Database of Original Media 130
[0038] Database of original media 130 may include a conventional
database that stores any type of media in any language. The media
stored in database 130 may correspond to the metadata in metadata
database 120, in other words, the original media may include the
data from which the metadata was created. In other implementations,
database 130 may contain additional media for which there is no
corresponding metadata in metadata database 120.
[0039] FIG. 5 is an exemplary diagram of database of original media
130 according to an implementation consistent with the principles
of the invention. Database 130 may include multiple original media
files 510. Each of media files 510 may store data from an original
input stream. For example, a media file 510 may correspond to an
audio stream. In this case, the audio stream may be processed by a
known audio compression technique, such as MP3 compression, and
stored in media file 510. Another media file 510 may correspond to
a video stream. In this case, the video stream may be processed by
a known video compression technique, such as MPEG compression, and
stored in media file 510. Yet another media file 510 may correspond
to a text stream, such as news wire. In this case, the text stream
may be processed by a known text compression technique and stored
in media file 510. Where storage space is not limited, the media
may be stored uncompressed.
[0040] The original media um be stored in such a way that it is
easily retrievable as a whole and in portions. For example, a
portion of an audio file may be retrieved by specifying that the
portion of the file that, occurred between 8:05 a.m. and 8:08 a.m.
is desired. The database 130 may then provide, the desired audio as
streaming audio to client 140, for example.
Client 140
[0041] Client 140 may include a personal computer, a laptop, a
personal digital assistant, or another type of device that is
capable of interacting with server 110 and database of original
media 130 to obtain information of interest. Client 140 may present
the information to a user via a graphical user interface (GUI),
possibly within a web browser window.
[0042] FIG. 6 is an exemplary diagram of client 140 according to an
implementation consistent with the principles of the invention.

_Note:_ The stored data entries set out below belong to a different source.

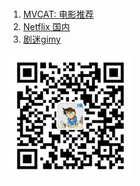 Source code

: 
<br>


1. [MVCAT: 电影推荐](https://www.mvcat.com/)
1. [Netflix 国内](https://netflix.mom/vodshow/dongman-----------.html)
1. [剧迷gimy](http://gmtv1.lol/)

![](/img/qrcode_wechat.jpg) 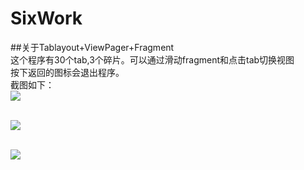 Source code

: # SixWork
##关于Tablayout+ViewPager+Fragment</br>
  这个程序有30个tab,3个碎片。可以通过滑动fragment和点击tab切换视图</br>
  按下返回的图标会退出程序。</br>
  截图如下：</br>
  ![](http://m.qpic.cn/psb?/V12pRwMy1vBidC/HWUBxnZKzYRIDkIf8U3J7pMuBNBV.8qSB.E7BoEopII!/b/dFIBAAAAAAAA&bo=dAGNAgAAAAADF8g!&rf=viewer_4)</br></br>
  
  ![](http://m.qpic.cn/psb?/V12pRwMy1vBidC/SLXMAe*1EGjblLbPVvjnl3TSIK*fixUkL2zVnZEFyPU!/b/dFIBAAAAAAAA&bo=bwGTAgAAAAADF80!&rf=viewer_4)</br></br>
  
  ![](http://m.qpic.cn/psb?/V12pRwMy1vBidC/Ncn3uwS998V1A1WxxblKXb353Uv8QlJT6VkO4bovumY!/b/dL8AAAAAAAAA&bo=dAGHAgAAAAADF8I!&rf=viewer_4)</br></br>
  
  
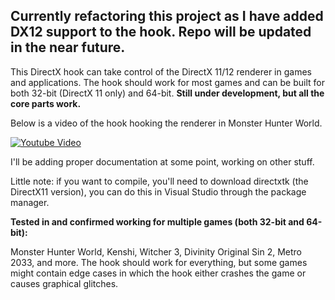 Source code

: ## Currently refactoring this project as I have added DX12 support to the hook. Repo will be updated in the near future.

This DirectX hook can take control of the DirectX 11/12 renderer in games and applications. The hook should work for most games and can be built for both 32-bit (DirectX 11 only) and 64-bit. **Still under development, but all the core parts work.** 

Below is a video of the hook hooking the renderer in Monster Hunter World.

[![Youtube Video](https://github.com/techiew/DirectX11Hook/blob/master/thumbnail.png)](https://youtu.be/kzF1YnqXKXY)

I'll be adding proper documentation at some point, working on other stuff.

Little note: if you want to compile, you'll need to download directxtk (the DirectX11 version), you can do this in Visual Studio through the package manager.

**Tested in and confirmed working for multiple games (both 32-bit and 64-bit):**

Monster Hunter World, Kenshi, Witcher 3, Divinity Original Sin 2, Metro 2033, and more. The hook should work for everything, but some games might contain edge cases in which the hook either crashes the game or causes graphical glitches.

Client 140 may include a bus 610, a processor 620, a memory 630,
one or more input devices 640, one or more output devices 650, and
a communication interface 660. Bus 610 may permit communication
among the components of client 140.
[0043] Processor 620 may include any type of conventional processor
or microprocessor that interprets and executes instructions. Memory
630 may include a RAM or another type of dynamic storage device
that stores information and instructions for execution by processor
620; a ROM or another type of static storage device that stores
static information and instructions for use by processor 620;
and/or some other type of magnetic or optical recording medium and
its corresponding drive. For example, memory 630 may include both
long term and short term memory devices.
[0044] Input devices 640 may include one or more conventional
mechanisms that permit a user to input information into client 140,
such as a keyboard, mouse, pen, etc. Output devices 650 may include
one or more conventional mechanisms that output information to the
user, including a display, a printer, a pair of speakers, etc.

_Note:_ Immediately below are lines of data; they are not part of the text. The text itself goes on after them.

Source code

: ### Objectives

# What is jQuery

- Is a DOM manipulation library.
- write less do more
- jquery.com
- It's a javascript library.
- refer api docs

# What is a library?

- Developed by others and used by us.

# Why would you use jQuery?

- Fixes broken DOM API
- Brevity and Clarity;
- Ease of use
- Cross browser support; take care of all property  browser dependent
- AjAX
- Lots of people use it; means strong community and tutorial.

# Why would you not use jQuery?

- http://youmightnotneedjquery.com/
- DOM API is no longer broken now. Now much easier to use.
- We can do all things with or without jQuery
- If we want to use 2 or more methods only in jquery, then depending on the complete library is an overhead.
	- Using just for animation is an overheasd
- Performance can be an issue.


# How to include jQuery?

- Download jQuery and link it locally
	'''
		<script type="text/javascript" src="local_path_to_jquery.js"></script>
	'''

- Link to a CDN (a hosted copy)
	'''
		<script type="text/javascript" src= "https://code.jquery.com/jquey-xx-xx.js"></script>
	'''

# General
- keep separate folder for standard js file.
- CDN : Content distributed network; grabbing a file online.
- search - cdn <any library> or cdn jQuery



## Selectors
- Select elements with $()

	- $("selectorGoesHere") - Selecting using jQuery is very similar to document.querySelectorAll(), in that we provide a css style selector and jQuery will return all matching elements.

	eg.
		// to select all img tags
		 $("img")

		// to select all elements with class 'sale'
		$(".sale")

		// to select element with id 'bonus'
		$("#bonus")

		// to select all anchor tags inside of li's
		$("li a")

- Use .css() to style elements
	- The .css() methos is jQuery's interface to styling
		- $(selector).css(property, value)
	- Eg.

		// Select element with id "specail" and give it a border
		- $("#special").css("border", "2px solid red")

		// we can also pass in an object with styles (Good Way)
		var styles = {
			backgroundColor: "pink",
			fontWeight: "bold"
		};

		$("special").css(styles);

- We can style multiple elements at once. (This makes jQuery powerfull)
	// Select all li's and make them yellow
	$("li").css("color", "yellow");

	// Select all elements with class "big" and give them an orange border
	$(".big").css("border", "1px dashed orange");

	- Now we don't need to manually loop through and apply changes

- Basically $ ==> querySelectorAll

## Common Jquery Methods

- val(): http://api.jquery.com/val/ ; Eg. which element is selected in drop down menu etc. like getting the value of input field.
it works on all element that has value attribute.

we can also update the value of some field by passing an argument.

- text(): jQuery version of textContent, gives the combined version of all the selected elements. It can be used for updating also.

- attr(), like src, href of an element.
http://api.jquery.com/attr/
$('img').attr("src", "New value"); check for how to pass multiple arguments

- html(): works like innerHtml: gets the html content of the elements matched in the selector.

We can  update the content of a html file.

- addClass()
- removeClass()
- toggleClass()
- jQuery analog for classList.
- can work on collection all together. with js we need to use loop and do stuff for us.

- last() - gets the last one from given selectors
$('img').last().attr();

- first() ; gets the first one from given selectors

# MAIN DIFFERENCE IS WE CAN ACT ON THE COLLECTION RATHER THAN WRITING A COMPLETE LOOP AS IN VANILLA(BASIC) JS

Communication interface 660 may include any transceiver-like
mechanism that enables client 140 to communicate with other devices
and systems via a network such as network 150.
[0045] As will be described in detail below, client 140, consistent
with the present invention, visually synchronizes the playing back
of a type of media, such as text, audio, and/or video, with a
textual representation of the media. Client 140 may perform these
operations in response to processor 620 executing software
instructions contained in a computer-readable medium, such as
memory 630. The software instructions may be read into memory 630
from another computer-readable medium or from another device via
communication interface 660. The software instructions contained in
memory 630 causes processor 620 to perform processes that will be
described later. Alternatively, hardwired circuitry may be used in
place of or in combination with software instructions to implement
processes consistent with the present invention. Thus, processes
performed by client 140 are not limited to any specific combination
of hardware circuitry and software.
[0046] In an implementation consistent with the principles of the
invention, client 140 provides a textual representation of a
desired media in any language via a graphical user interface (GUI).

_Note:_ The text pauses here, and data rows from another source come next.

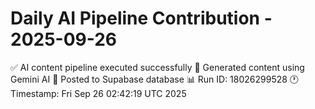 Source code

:# Daily AI Pipeline Contribution - 2025-09-26

✅ AI content pipeline executed successfully
🤖 Generated content using Gemini AI
💾 Posted to Supabase database
📊 Run ID: 18026299528
🕐 Timestamp: Fri Sep 26 02:42:19 UTC 2025
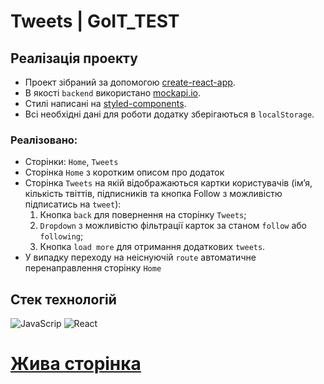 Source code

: # Tweets | GoIT_TEST

## Реалізація проекту

- Проект зібраний за допомогою [create-react-app](https://create-react-app.dev/).
- В якості `backend` використано [mockapi.io](https://mockapi.io/).
- Стилі написані на [styled-components](https://styled-components.com/).
- Всі необхідні дані для роботи додатку зберігаються в `localStorage`.

### Реалізовано:

- Сторінки: `Home`, `Tweets`
- Сторінка `Home` з коротким описом про додаток
- Сторінка `Tweets` на якій відображаються картки користувачів (імʼя, кількість
  твіттів, підписників та кнопка Follow з можливістю підписатись на `tweet`):
  1. Кнопка `back` для повернення на сторінку `Tweets`;
  2. `Dropdown` з можливістю фільтрації карток за станом `follow` або `following`;
  3. Кнопка `load more` для отримання додаткових `tweets`.
- У випадку переходу на неіснуючій `route` автоматичне перенаправлення сторінку `Home`

## Стек технологій

![JavaScrip](https://img.shields.io/badge/JavaScript-323330?style=for-the-badge&logo=javascript&logoColor=F7DF1E)
![React](https://img.shields.io/badge/React-20232A?style=for-the-badge&logo=react&logoColor=61DAFB)

# [Жива сторінка](https://task-goit.vercel.app/)
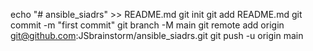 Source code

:echo "# ansible_siadrs" >> README.md
git init
git add README.md
git commit -m "first commit"
git branch -M main
git remote add origin git@github.com:JSbrainstorm/ansible_siadrs.git
git push -u origin main
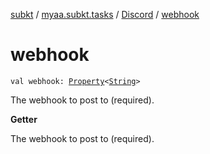 [subkt](../../index.md) / [myaa.subkt.tasks](../index.md) / [Discord](index.md) / [webhook](./webhook.md)

# webhook

`val webhook: `[`Property`](https://docs.gradle.org/current/javadoc/org/gradle/api/provider/Property.html)`<`[`String`](https://kotlinlang.org/api/latest/jvm/stdlib/kotlin/-string/index.html)`>`

The webhook to post to (required).

**Getter**

The webhook to post to (required).

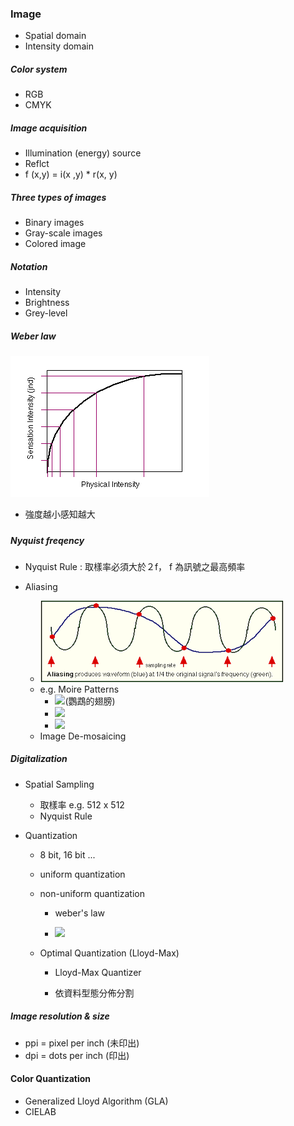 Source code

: ### Image

* Spatial domain
* Intensity domain

##### Color system

* RGB
* CMYK

##### Image acquisition

* Illumination \(energy\)  source
* Reflct
* f \(x,y\) = i\(x ,y\)  \* r\(x, y\) 

##### Three  types  of  images

* Binary  images
* Gray-scale images
* Colored image

##### Notation

* Intensity
* Brightness
* Grey-level

##### Weber law

![](/assets/download.gif)

* 強度越小感知越大

##### 

##### Nyquist freqency

* Nyquist Rule : 取樣率必須大於２f， f 為訊號之最高頻率

* Aliasing

  * ![](/assets/download.png)
  * e.g. Moire Patterns
    * ![](https://upload.wikimedia.org/wikipedia/commons/thumb/1/16/Moire_on_parrot_feathers.jpg/160px-Moire_on_parrot_feathers.jpg)\(鸚鵡的翅膀\)
    * ![](https://insaneimpact.com/wp-content/uploads/2017/11/moire-gif.gif)
    * ![](https://swannsmith.com/wp-content/uploads/2013/04/concentric-lines.gif)
  * Image De-mosaicing

##### Digitalization

* Spatial Sampling
  * 取樣率 e.g. 512 x 512
  * Nyquist Rule
* Quantization

  * 8 bit, 16 bit ...

  * uniform quantization

  * non-uniform quantization

    * weber's law

    * ![](https://analogquantized.files.wordpress.com/2013/02/nonuniform_sampling.png?w=768&h=351)

  * Optimal Quantization \(Lloyd-Max\)

    * Lloyd-Max Quantizer

    * 依資料型態分佈分割

##### Image resolution & size

* ppi = pixel per inch \(未印出\)
* dpi = dots per inch \(印出\)



#### Color Quantization

* Generalized Lloyd Algorithm \(GLA\)
* CIELAB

FIG. 7 is a diagram of an exemplary GUI 700 that client 140 may
present to a user according to an implementation consistent with
the principles of the invention. GUI 700 may be part of an
interface of a standard Internet browser, such as Internet Explorer
or Netscape Navigator, or any browser that follows World Wide Web
Consortium (W3C) specifications for HTML. The information presented
by GUI 700 in this example relates to an episode of a television
news program (i.e., ABCs World News Tonight from Jan. 31,
1998).
[0047] GUI 700 may include a speaker section 710, a transcription
section 720, and a topics section 730. Speaker section 710 may
identify boundaries between speakers, the gender of a speaker, and
the name of a speaker (when known). In this way, speaker segments
are clustered together over the entire episode to group together
segments from the same speaker under the same label. In the example
of FIG. 7, one speaker, Elizabeth Vargas, has been entitled by
name.
[0048] Transcription section 720 may include a transcription of the
desired media. Transcription section 720 may identify the names of
people, places, and organizations by highlighting them in some
manner. For example, people, places, organizations may be
identified using different colors. Topic section 730 may include
topics relating to the transcription its transcript on section 720.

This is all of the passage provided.